TASK:
Scan the listing for "저장되지" and copy out each line that has it.
▬▬▬▬▬▬▬▬▬▬
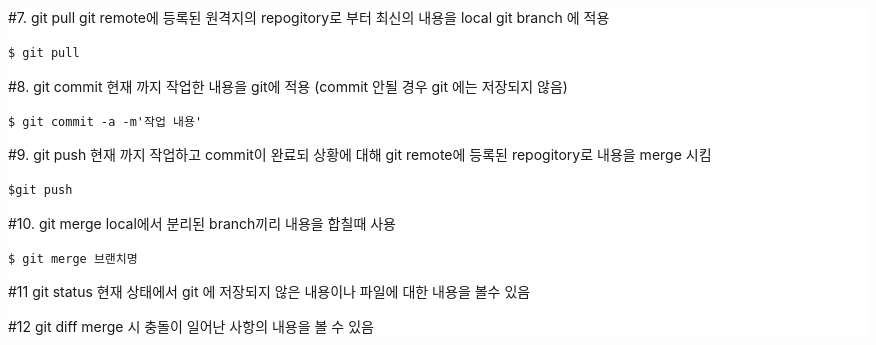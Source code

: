 #7. git pull
git remote에 등록된 원격지의 repogitory로 부터 최신의 내용을 local git branch 에 적용
```
$ git pull
```
#8. git commit
현재 까지 작업한 내용을 git에 적용 (commit 안될 경우 git 에는 저장되지 않음) 
```
$ git commit -a -m'작업 내용'
```

#9. git push 
현재 까지 작업하고 commit이 완료되 상황에 대해 git remote에 등록된 repogitory로 내용을 merge 시킴
```
$git push
```

#10. git merge
local에서 분리된 branch끼리 내용을 합칠때 사용
```
$ git merge 브랜치명
```

#11 git status
현재 상태에서 git 에 저장되지 않은 내용이나 파일에 대한 내용을 볼수 있음 

#12 git diff
merge 시 충돌이 일어난 사항의 내용을 볼 수 있음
▬▬▬▬▬▬▬▬▬▬
EXERCISE RESPONSE:
현재 까지 작업한 내용을 git에 적용 (commit 안될 경우 git 에는 저장되지 않음) 
현재 상태에서 git 에 저장되지 않은 내용이나 파일에 대한 내용을 볼수 있음 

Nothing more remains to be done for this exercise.